WHAT YOU SHOULD DO:
What is needed here is every line of the records that includes "ttfamily".

*** EXTRACTED DATA Section Begins ***

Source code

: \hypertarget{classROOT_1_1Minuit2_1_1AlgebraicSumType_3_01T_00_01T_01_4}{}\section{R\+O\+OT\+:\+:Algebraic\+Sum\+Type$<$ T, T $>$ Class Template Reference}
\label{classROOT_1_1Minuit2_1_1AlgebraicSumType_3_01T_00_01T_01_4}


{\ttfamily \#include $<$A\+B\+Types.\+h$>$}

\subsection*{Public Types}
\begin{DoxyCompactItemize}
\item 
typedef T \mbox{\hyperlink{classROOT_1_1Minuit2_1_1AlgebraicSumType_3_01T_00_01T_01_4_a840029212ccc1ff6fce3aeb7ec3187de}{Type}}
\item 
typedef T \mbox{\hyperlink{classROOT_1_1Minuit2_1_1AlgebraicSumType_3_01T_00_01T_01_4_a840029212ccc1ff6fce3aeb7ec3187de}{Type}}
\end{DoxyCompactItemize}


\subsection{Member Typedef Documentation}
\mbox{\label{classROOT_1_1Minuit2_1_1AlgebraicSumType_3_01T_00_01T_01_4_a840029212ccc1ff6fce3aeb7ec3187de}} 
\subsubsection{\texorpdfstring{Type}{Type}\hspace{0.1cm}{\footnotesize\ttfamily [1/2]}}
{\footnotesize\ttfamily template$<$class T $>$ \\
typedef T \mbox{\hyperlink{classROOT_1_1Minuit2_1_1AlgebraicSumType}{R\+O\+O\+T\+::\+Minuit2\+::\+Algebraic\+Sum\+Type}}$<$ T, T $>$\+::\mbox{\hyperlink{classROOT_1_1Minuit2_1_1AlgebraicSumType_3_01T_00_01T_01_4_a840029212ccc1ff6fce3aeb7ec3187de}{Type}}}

*** EXTRACTED DATA Section Ends ***
*** EXTRACTED DATA Section Begins ***

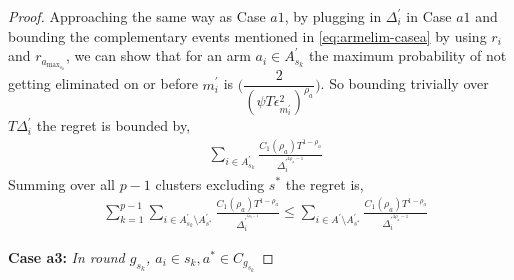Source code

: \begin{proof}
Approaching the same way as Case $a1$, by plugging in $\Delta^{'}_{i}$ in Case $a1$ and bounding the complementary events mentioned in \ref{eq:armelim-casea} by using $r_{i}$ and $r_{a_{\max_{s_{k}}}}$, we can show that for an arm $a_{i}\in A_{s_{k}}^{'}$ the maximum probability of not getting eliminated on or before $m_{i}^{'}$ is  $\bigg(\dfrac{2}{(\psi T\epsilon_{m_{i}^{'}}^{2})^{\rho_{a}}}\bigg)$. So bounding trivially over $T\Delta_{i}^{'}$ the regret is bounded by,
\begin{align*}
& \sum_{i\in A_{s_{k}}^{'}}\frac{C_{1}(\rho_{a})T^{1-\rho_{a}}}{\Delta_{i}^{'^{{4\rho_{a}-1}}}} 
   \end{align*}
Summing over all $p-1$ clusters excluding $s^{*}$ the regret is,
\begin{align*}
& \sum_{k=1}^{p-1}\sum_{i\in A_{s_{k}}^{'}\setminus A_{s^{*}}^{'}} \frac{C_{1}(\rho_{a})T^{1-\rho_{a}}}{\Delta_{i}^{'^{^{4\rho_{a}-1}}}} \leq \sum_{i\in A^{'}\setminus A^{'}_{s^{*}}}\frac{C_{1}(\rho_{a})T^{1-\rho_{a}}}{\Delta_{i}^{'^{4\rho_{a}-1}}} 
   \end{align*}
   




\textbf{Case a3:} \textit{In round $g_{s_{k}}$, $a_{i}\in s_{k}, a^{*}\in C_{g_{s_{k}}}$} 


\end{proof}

*** EXTRACTED DATA Section Ends ***

RESPONSE BELOW:
{\ttfamily \#include $<$A\+B\+Types.\+h$>$}
\subsubsection{\texorpdfstring{Type}{Type}\hspace{0.1cm}{\footnotesize\ttfamily [1/2]}}
{\footnotesize\ttfamily template$<$class T $>$ \\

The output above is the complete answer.